Benthic Habitats and the Effects of Fishing

Fish Habitat Studies: Combining High-Resolution Geological and Biological Data

W. Waldo Wakefield, Curt E. Whitmire, Julia E. R. Clemons, and Brian N. Tissot

doi: https://doi.org/10.47886/9781888569605.ch10

Abstract. Traditionally, estimates of the distribution and abundance of exploited groundfish species and their associated habitats are based on fishery-dependent sampling of catch and fishery-independent survey data using fishing gears such as trawls and a variety of fixed gears. Survey data are often collected as individual samples integrated over a scale of kilometers, compiled at a larger geographic scale (100 km), and extrapolated to an overall estimate of stock size.
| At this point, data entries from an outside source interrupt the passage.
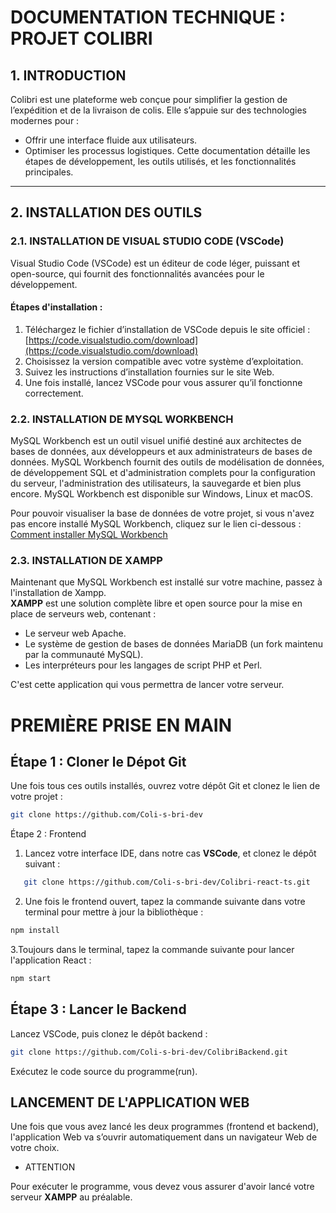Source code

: # DOCUMENTATION TECHNIQUE : PROJET COLIBRI
 
## 1. INTRODUCTION
Colibri est une plateforme web conçue pour simplifier la gestion de l’expédition et de la livraison de colis. Elle s’appuie sur des technologies modernes pour :
- Offrir une interface fluide aux utilisateurs.
- Optimiser les processus logistiques.
Cette documentation détaille les étapes de développement, les outils utilisés, et les fonctionnalités principales.
 ---
## 2. INSTALLATION DES OUTILS
 
### 2.1. INSTALLATION DE VISUAL STUDIO CODE (VSCode)
Visual Studio Code (VSCode) est un éditeur de code léger, puissant et open-source, qui fournit des fonctionnalités avancées pour le développement.
 
#### Étapes d'installation :
1. Téléchargez le fichier d’installation de VSCode depuis le site officiel :  
   [https://code.visualstudio.com/download](https://code.visualstudio.com/download)
2. Choisissez la version compatible avec votre système d’exploitation.
3. Suivez les instructions d’installation fournies sur le site Web.
4. Une fois installé, lancez VSCode pour vous assurer qu’il fonctionne correctement.
 
### 2.2. INSTALLATION DE MYSQL WORKBENCH
 
MySQL Workbench est un outil visuel unifié destiné aux architectes de bases de données, aux développeurs et aux administrateurs de bases de données. MySQL Workbench fournit des outils de modélisation de données, de développement SQL et d'administration complets pour la configuration du serveur, l'administration des utilisateurs, la sauvegarde et bien plus encore. MySQL Workbench est disponible sur Windows, Linux et macOS.
 
Pour pouvoir visualiser la base de données de votre projet, si vous n'avez pas encore installé MySQL Workbench, cliquez sur le lien ci-dessous :  
[Comment installer MySQL Workbench](https://support.academicsoftware.eu/hc/fr/articles/360007014958-Comment-installer-MySQL-workbench)
 
 
### 2.3. INSTALLATION DE XAMPP
 
Maintenant que MySQL Workbench est installé sur votre machine, passez à l'installation de Xampp.  
**XAMPP** est une solution complète libre et open source pour la mise en place de serveurs web, contenant :
- Le serveur web Apache.
- Le système de gestion de bases de données MariaDB (un fork maintenu par la communauté MySQL).
- Les interpréteurs pour les langages de script PHP et Perl.
 
C'est cette application qui vous permettra de lancer votre serveur.
 
# PREMIÈRE PRISE EN MAIN
 
## Étape 1 : Cloner le Dépot Git
 
Une fois tous ces outils installés, ouvrez votre dépôt Git et clonez le lien de votre projet :
 
```bash
git clone https://github.com/Coli-s-bri-dev
```
 
 Étape 2 : Frontend
 
1. Lancez votre interface IDE, dans notre cas **VSCode**, et clonez le dépôt suivant :  
```bash
   git clone https://github.com/Coli-s-bri-dev/Colibri-react-ts.git
```
   
2. Une fois le frontend ouvert, tapez la commande suivante dans votre terminal pour mettre à jour la bibliothèque :
  
```bash
npm install
```

3.Toujours dans le terminal, tapez la commande suivante pour lancer l'application React :
  
```bash
npm start
```
 ## Étape 3 : Lancer le Backend
 
Lancez VSCode, puis clonez le dépôt backend :
 
```bash
git clone https://github.com/Coli-s-bri-dev/ColibriBackend.git
```

Exécutez le code source du programme(run).
 
## LANCEMENT DE L'APPLICATION WEB
 
Une fois que vous avez lancé les deux programmes (frontend et backend), l'application Web va s’ouvrir automatiquement dans un navigateur Web de votre choix.
 
- ATTENTION
 
Pour exécuter le programme, vous devez vous assurer d'avoir lancé votre serveur **XAMPP** au préalable.
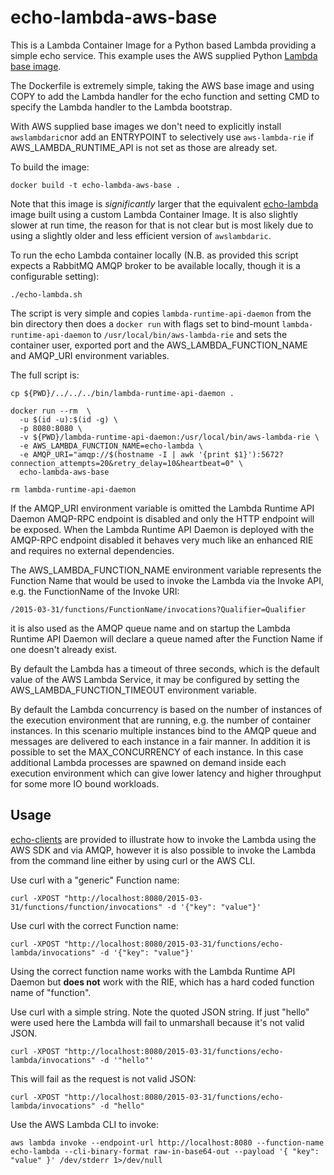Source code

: # echo-lambda-aws-base
This is a Lambda Container Image for a Python based Lambda providing a simple echo service. This example uses the AWS supplied Python [Lambda base image](https://docs.aws.amazon.com/lambda/latest/dg/runtimes-images.html).

The Dockerfile is extremely simple, taking the AWS base image and using COPY to add the Lambda handler for the echo function and setting CMD to specify the Lambda handler to the Lambda bootstrap.

With AWS supplied base images we don't need to explicitly install `awslambdaric`nor add an ENTRYPOINT to selectively use `aws-lambda-rie` if AWS_LAMBDA_RUNTIME_API is not set as those are already set.

To build the image:
```
docker build -t echo-lambda-aws-base .
```
Note that this image is *significantly* larger that the equivalent [echo-lambda](../echo-lambda) image built using a custom Lambda Container Image. It is also slightly slower at run time, the reason for that is not clear but is most likely due to using a slightly older and less efficient version of `awslambdaric`.

To run the echo Lambda container locally (N.B. as provided this script expects a RabbitMQ AMQP broker to be available locally, though it is a configurable setting):
```
./echo-lambda.sh
```
The script is very simple and copies `lambda-runtime-api-daemon` from the bin directory then does a `docker run` with flags set to bind-mount `lambda-runtime-api-daemon` to `/usr/local/bin/aws-lambda-rie` and sets the container user, exported port and the AWS_LAMBDA_FUNCTION_NAME and AMQP_URI environment variables.

The full script is:
```
cp ${PWD}/../../../bin/lambda-runtime-api-daemon .

docker run --rm  \
  -u $(id -u):$(id -g) \
  -p 8080:8080 \
  -v ${PWD}/lambda-runtime-api-daemon:/usr/local/bin/aws-lambda-rie \
  -e AWS_LAMBDA_FUNCTION_NAME=echo-lambda \
  -e AMQP_URI="amqp://$(hostname -I | awk '{print $1}'):5672?connection_attempts=20&retry_delay=10&heartbeat=0" \
  echo-lambda-aws-base

rm lambda-runtime-api-daemon
```
If the AMQP_URI environment variable is omitted the Lambda Runtime API Daemon AMQP-RPC endpoint is disabled and only the HTTP endpoint will be exposed. When the Lambda Runtime API Daemon is deployed with the AMQP-RPC endpoint disabled it behaves very much like an enhanced RIE and requires no external dependencies.

The AWS_LAMBDA_FUNCTION_NAME environment variable represents the Function Name that would be used to invoke the Lambda via the Invoke API, e.g. the FunctionName of the Invoke URI:
```
/2015-03-31/functions/FunctionName/invocations?Qualifier=Qualifier
```
it is also used as the AMQP queue name and on startup the Lambda Runtime API Daemon will declare a queue named after the Function Name if one doesn't already exist.

By default the Lambda has a timeout of three seconds, which is the default value of the AWS Lambda Service, it may be configured by setting the AWS_LAMBDA_FUNCTION_TIMEOUT environment variable.

By default the Lambda concurrency is based on the number of instances of the execution environment that are running, e.g. the number of container instances. In this scenario multiple instances bind to the AMQP queue and messages are delivered to each instance in a fair manner. In addition it is possible to set the MAX_CONCURRENCY of each instance. In this case additional Lambda processes are spawned on demand inside each execution environment which can give lower latency and higher throughput for some more IO bound workloads.

## Usage
[echo-clients](../echo-clients) are provided to illustrate how to invoke the Lambda using the AWS SDK and via AMQP, however it is also possible to invoke the Lambda from the command line either by using curl or the AWS CLI.

Use curl with a "generic" Function name: 
```
curl -XPOST "http://localhost:8080/2015-03-31/functions/function/invocations" -d '{"key": "value"}'
```

Use curl with the correct Function name: 
```
curl -XPOST "http://localhost:8080/2015-03-31/functions/echo-lambda/invocations" -d '{"key": "value"}'
```
Using the correct function name works with the Lambda Runtime API Daemon but **does not** work with the RIE, which has a hard coded function name of "function".

Use curl with a simple string. Note the quoted JSON string. If just "hello" were used here the Lambda will fail to unmarshall because it's not valid JSON.
```
curl -XPOST "http://localhost:8080/2015-03-31/functions/echo-lambda/invocations" -d '"hello"'
```
This will fail as the request is not valid JSON:
```
curl -XPOST "http://localhost:8080/2015-03-31/functions/echo-lambda/invocations" -d "hello"
```
Use the AWS Lambda CLI to invoke:
```
aws lambda invoke --endpoint-url http://localhost:8080 --function-name echo-lambda --cli-binary-format raw-in-base64-out --payload '{ "key": "value" }' /dev/stderr 1>/dev/null
```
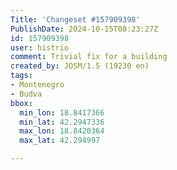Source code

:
 ```yaml
---
Title: 'Changeset #157909398'
PublishDate: 2024-10-15T08:23:27Z
id: 157909398
user: histrio
comment: Trivial fix for a building
created_by: JOSM/1.5 (19230 en)
tags:
- Montenegro
- Budva
bbox:
  min_lon: 18.8417366
  min_lat: 42.2947336
  max_lon: 18.8420364
  max_lat: 42.294997

---
```

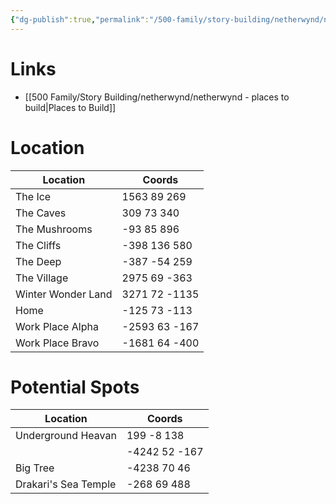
 ```yaml
---
{"dg-publish":true,"permalink":"/500-family/story-building/netherwynd/netherwynd-locations/","dgPassFrontmatter":true}
---
```


# Links
- [[500 Family/Story Building/netherwynd/netherwynd - places to build\|Places to Build]]
# Location 
| Location | Coords |
| ---- | ---- |
| The Ice | 1563 89 269 |
| The Caves | 309 73 340 |
| The Mushrooms | -93 85 896 |
| The Cliffs | -398 136 580 |
| The Deep | -387 -54 259 |
| The Village | 2975 69 -363 |
| Winter Wonder Land | 3271 72 -1135 |
| Home | -125 73 -113 |
| Work Place Alpha | -2593 63 -167 |
| Work Place Bravo | -1681 64 -400 |

# Potential Spots
| Location | Coords |
| ---- | ---- |
| Underground Heavan | 199 -8 138 |
|  | -4242 52 -167 |
| Big Tree | -4238 70 46 |
| Drakari's Sea Temple | -268 69 488 |
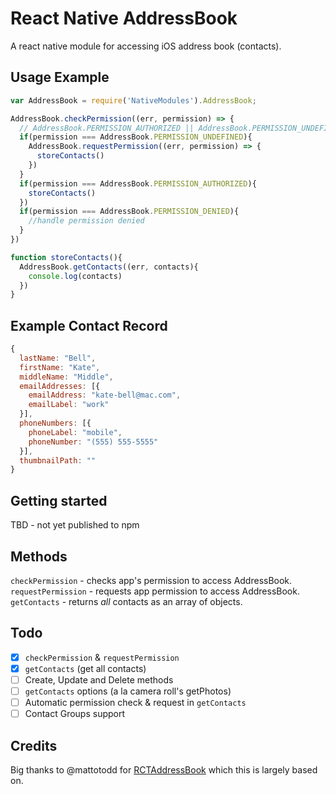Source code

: # React Native AddressBook

A react native module for accessing iOS address book (contacts).

## Usage Example
```js
var AddressBook = require('NativeModules').AddressBook;

AddressBook.checkPermission((err, permission) => {
  // AddressBook.PERMISSION_AUTHORIZED || AddressBook.PERMISSION_UNDEFINED || AddressBook.PERMISSION_DENIED
  if(permission === AddressBook.PERMISSION_UNDEFINED){
    AddressBook.requestPermission((err, permission) => {
      storeContacts()
    })
  }
  if(permission === AddressBook.PERMISSION_AUTHORIZED){
    storeContacts()
  })
  if(permission === AddressBook.PERMISSION_DENIED){
    //handle permission denied
  }
})

function storeContacts(){
  AddressBook.getContacts((err, contacts){
    console.log(contacts)
  })
}
```

## Example Contact Record
```js
{
  lastName: "Bell",
  firstName: "Kate",
  middleName: "Middle",
  emailAddresses: [{
    emailAddress: "kate-bell@mac.com",
    emailLabel: "work"
  }],
  phoneNumbers: [{
    phoneLabel: "mobile",
    phoneNumber: "(555) 555-5555"
  }],
  thumbnailPath: ""
}
```

## Getting started
TBD - not yet published to npm

## Methods
`checkPermission` - checks app's permission to access AddressBook.
`requestPermission` - requests app permission to access AddressBook.
`getContacts` - returns *all* contacts as an array of objects.

## Todo
- [x] `checkPermission` & `requestPermission`
- [x] `getContacts` (get all contacts)
- [ ] Create, Update and Delete methods
- [ ] `getContacts` options (a la camera roll's getPhotos)
- [ ] Automatic permission check & request in `getContacts`
- [ ] Contact Groups support

## Credits
Big thanks to @mattotodd for [RCTAddressBook](https://github.com/mattotodd/react-native-addressbook-ios) which this is largely based on.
Considerations of the nonextractive effects of fishing on habitat are extremely limited. Within the past 15 years, a number of collaborations have developed among marine ecologists, fisheries scientists, and marine geologists hallmarked by an integration of sonar mapping of the seafloor with ground-truthing (verification of type of substratum) and direct observation and enumeration of fish and invertebrate populations in the context of their seafloor habitat. An example of such work, targeting a 725-km2, deepwater, rocky bank from the Oregon continental margin, Heceta Bank, is chronicled in this review. The approaches that have been applied to characterize groundfish–habitat relationships in this region have evolved from stand-alone, human-occupied submersible observations to fully interdisciplinary programs employing the most advanced technologies available to marine research. The combination of multibeam swath mapping sonars and accurate geographic positioning systems has enhanced mapping the seafloor and benthic habitats. The challenge now is to efficiently relate small-scale observations and assessments of animal–habitat associations to the large geographic scales on which fisheries operate. Large-scale benthic habitat characterization at appropriate scales is critical to the accurate assessment of fish stocks on a spatial scale pertinent to fisheries and those natural physical and biological processes and anthropogenic disturbances (e.g., fishing gear impacts) that influence them.